Between 2005 and 2012, about 2,800 patients have died while participating in clinical trials conducted by pharmaceutical companies.
Clinical trials are the cornerstone of evidence-based medicine. With a huge population and an easy access to a wide variety of treatment of native diseases, India forms a hotbed for clinical trials for both national and international researchers. India is a signatory to the World Trade Organization (WTO). As a signatory country, it became fully compliant to the Trade Related Intellectual Property Rights (TRIPS) in January 2005. Thus, between 2005 and 2009, clinical trials sprung out like wild weed throughout the length and breadth of the country. There was an overwhelming torrent of Contract Research Organizations (CRO) or the sponsors of such trials.
During this peak of clinical trials in India, it was revealed (in 2009) that 24,000 girls were enrolled in the Human Papilloma Virus (HPV) vaccination trial which, when investigated, was found to have irregularities in informed consent, a key component of all clinical trials. It is believed that between 2005 and 2012, about 2,800 patients have died across the country while participating in all clinical trials conducted by pharmaceutical companies. In fact, there has been a strong scepticism around the conduct and results of clinical trials in countries like India and China.
In a study published in the Journal of Clinical Epidemiology in January 2011, it was concluded that reporting of trials in Indian and Chinese journals falls short in quality when compared to trials published in western journals. Through an active role of the highest court of the country and concerted efforts of health activists, the HPV trial in India was not only halted but a national debate ensued on the conduct of clinical trials in general. It raised some important ethical questions on the feasibility of conducting clinical trials in India. As the government prepares to modify the clinical trial policy of the country, it is essential that the subject be revisited and debated to ensure the efficacy and safety of clinical trials in India, not only from an ethical, but from all points of view. The patient is the single most important component of a clinical trial and all efforts should be made to safeguard the interests of the patient.
Most, if not all, clinical trials happen because of financial interests of the pharmaceutical or implant company/CRO involved in the trial. To clearly understand the pecuniary involvements of the CRO in question, it is crucial that the government should ask for further transparency in such trials.
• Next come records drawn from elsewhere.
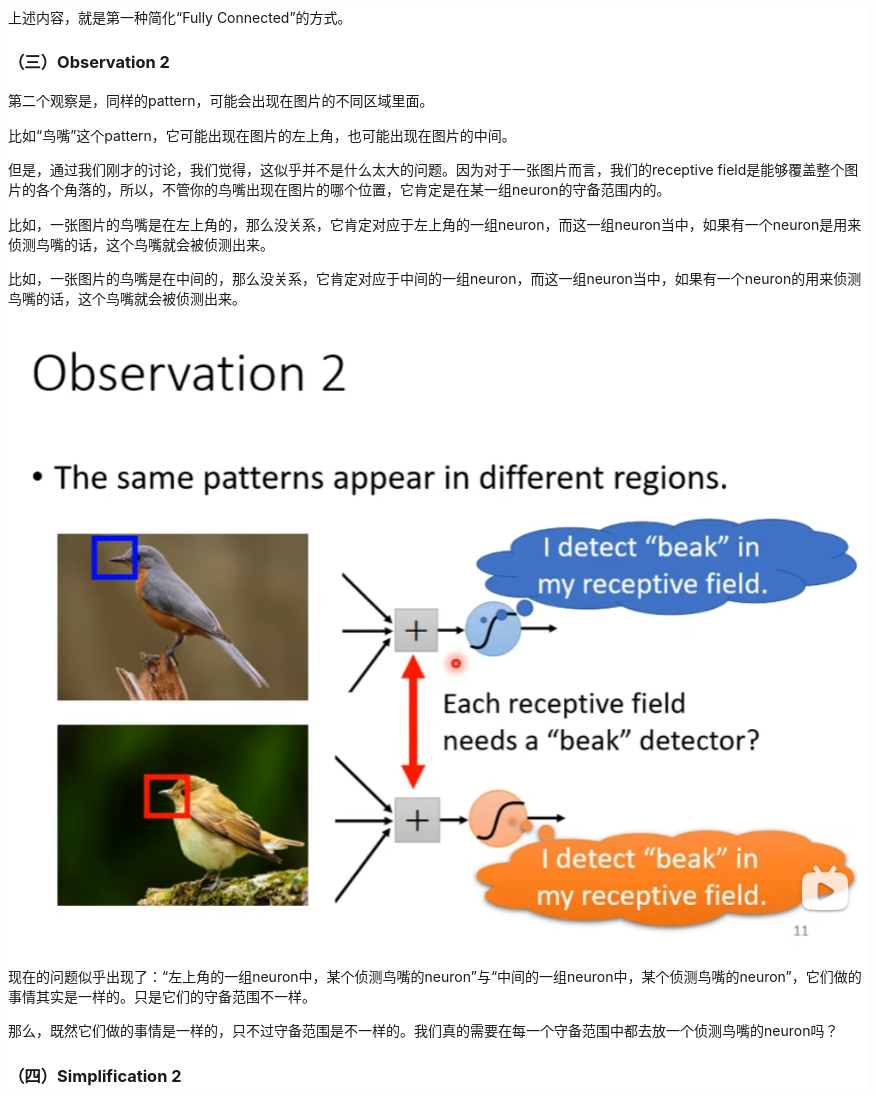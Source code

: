 上述内容，就是第一种简化“Fully Connected”的方式。

### （三）Observation 2

第二个观察是，同样的pattern，可能会出现在图片的不同区域里面。

比如“鸟嘴”这个pattern，它可能出现在图片的左上角，也可能出现在图片的中间。

但是，通过我们刚才的讨论，我们觉得，这似乎并不是什么太大的问题。因为对于一张图片而言，我们的receptive field是能够覆盖整个图片的各个角落的，所以，不管你的鸟嘴出现在图片的哪个位置，它肯定是在某一组neuron的守备范围内的。

比如，一张图片的鸟嘴是在左上角的，那么没关系，它肯定对应于左上角的一组neuron，而这一组neuron当中，如果有一个neuron是用来侦测鸟嘴的话，这个鸟嘴就会被侦测出来。

比如，一张图片的鸟嘴是在中间的，那么没关系，它肯定对应于中间的一组neuron，而这一组neuron当中，如果有一个neuron的用来侦测鸟嘴的话，这个鸟嘴就会被侦测出来。

![](assets/3-卷积神经网络CNN/file-20241127194448886.png)

现在的问题似乎出现了：“左上角的一组neuron中，某个侦测鸟嘴的neuron”与“中间的一组neuron中，某个侦测鸟嘴的neuron”，它们做的事情其实是一样的。只是它们的守备范围不一样。

那么，既然它们做的事情是一样的，只不过守备范围是不一样的。我们真的需要在每一个守备范围中都去放一个侦测鸟嘴的neuron吗？

### （四）Simplification 2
In this respect, Phase 4 clinical trials (post marketing trials) are the most important as a large number of Phase 4 trials are meant to lure doctors into increasing the number of patients using the said drug/implant/treatment. Thus, the conduct of Phase 4 trials need to be specially monitored and regulated by the concerned governmental body.
The revisions in the clinical trials policy should have a more humanitarian perspective besides the regular cliché of scientific advancement as is pushed forth by the researcher and/or CRO. Regulations of financial disclosures need to be strengthened and the onus of such disclosures should be on the CRO or the investigator.
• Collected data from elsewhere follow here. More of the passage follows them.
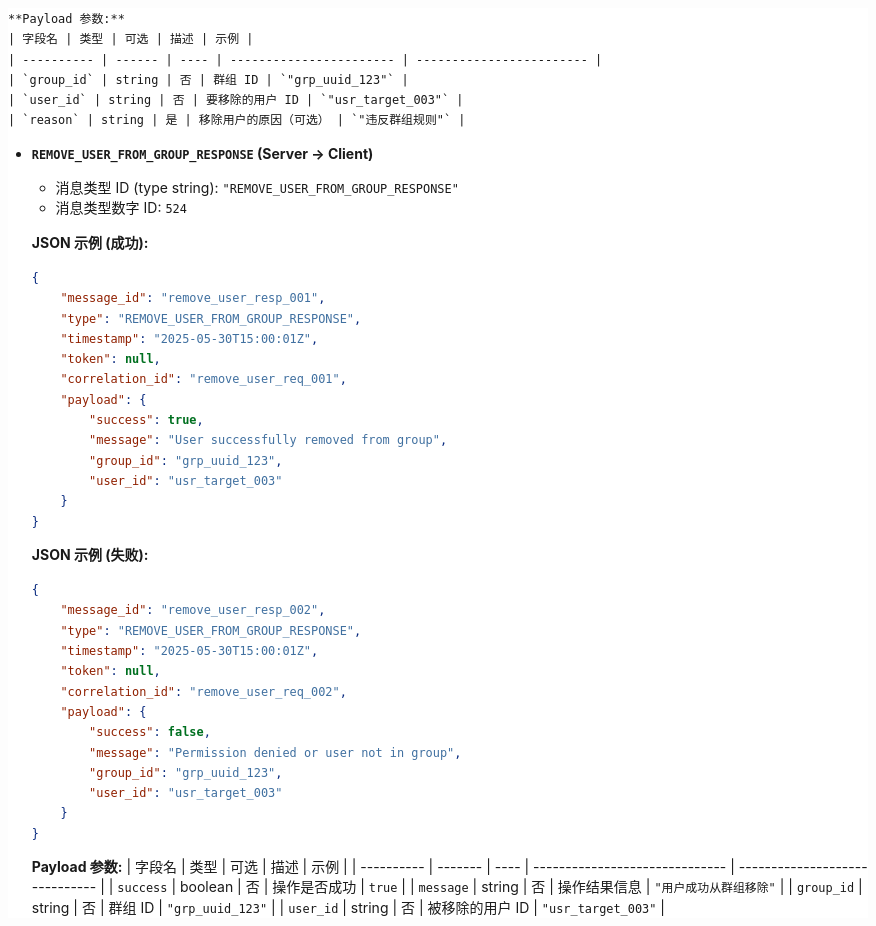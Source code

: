     **Payload 参数:**
    | 字段名 | 类型 | 可选 | 描述 | 示例 |
    | ---------- | ------ | ---- | ----------------------- | ------------------------ |
    | `group_id` | string | 否 | 群组 ID | `"grp_uuid_123"` |
    | `user_id` | string | 否 | 要移除的用户 ID | `"usr_target_003"` |
    | `reason` | string | 是 | 移除用户的原因（可选） | `"违反群组规则"` |

-   **`REMOVE_USER_FROM_GROUP_RESPONSE` (Server -> Client)**

    -   消息类型 ID (type string): `"REMOVE_USER_FROM_GROUP_RESPONSE"`
    -   消息类型数字 ID: `524`

    **JSON 示例 (成功):**

    ```json
    {
        "message_id": "remove_user_resp_001",
        "type": "REMOVE_USER_FROM_GROUP_RESPONSE",
        "timestamp": "2025-05-30T15:00:01Z",
        "token": null,
        "correlation_id": "remove_user_req_001",
        "payload": {
            "success": true,
            "message": "User successfully removed from group",
            "group_id": "grp_uuid_123",
            "user_id": "usr_target_003"
        }
    }
    ```

    **JSON 示例 (失败):**

    ```json
    {
        "message_id": "remove_user_resp_002",
        "type": "REMOVE_USER_FROM_GROUP_RESPONSE",
        "timestamp": "2025-05-30T15:00:01Z",
        "token": null,
        "correlation_id": "remove_user_req_002",
        "payload": {
            "success": false,
            "message": "Permission denied or user not in group",
            "group_id": "grp_uuid_123",
            "user_id": "usr_target_003"
        }
    }
    ```

    **Payload 参数:**
    | 字段名 | 类型 | 可选 | 描述 | 示例 |
    | ---------- | ------- | ---- | ------------------------------ | ------------------------------ |
    | `success` | boolean | 否 | 操作是否成功 | `true` |
    | `message` | string | 否 | 操作结果信息 | `"用户成功从群组移除"` |
    | `group_id` | string | 否 | 群组 ID | `"grp_uuid_123"` |
    | `user_id` | string | 否 | 被移除的用户 ID | `"usr_target_003"` |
It is shameful that India harbours a significant quantum of major illnesses that are not seen in other parts of the world. In the recent Global Burden of Disease study published in Lancet, India ranked 154th out of 195 countries as far as access to healthcare and quality are concerned. Despite there being a large number of patients with varied conditions in the country, most clinical trials, unfortunately, still focus on ailments that have a western bias to their origin or numbers. The number of trials on indigenous innovative methodologies in the diagnosis, treatment and surveillance of disease typical to the Indian subcontinent are very few. Most of such indigenous trials are either poorly conceived and hence dropped at the evaluation stage or are copies of ongoing trials in some other parts of the world.
(To read the full article Clinical Trials in India Need Better Regulations)
By – Shah Alam Khan is professor of orthopaedics, AIIMS, New Delhi.
Courtesy : thewire.in
It is horrendous to understand and know that we are living in such a country whose leaders, day in and day out, talk about Swach, Vikas, Beti Bachao. But in deeds, they mortgage the citizens to drug and pharma giants to conduct the clinical trials for their new medicines.
They lure rural votes by fake and false propaganda but use those lives as guinea pigs to the disease-producing MNCs rather than inventing medicines for cure.
The continuous and sustained ignorance and refusal of the Govt to provide free and quality medical treatment to the masses leads to such disasters at the hands of corporate interests.
These clinical trials almost seem like a Bio war waged to eradicate not diseases but people !
Even though the linked article talks about regulating clinical trials and ensuring safety of patients, it is impossible to regulate and control the greed of corporates, apathy of governments and helplessness of our people. We should demand a complete stop to clinical trials by private interests.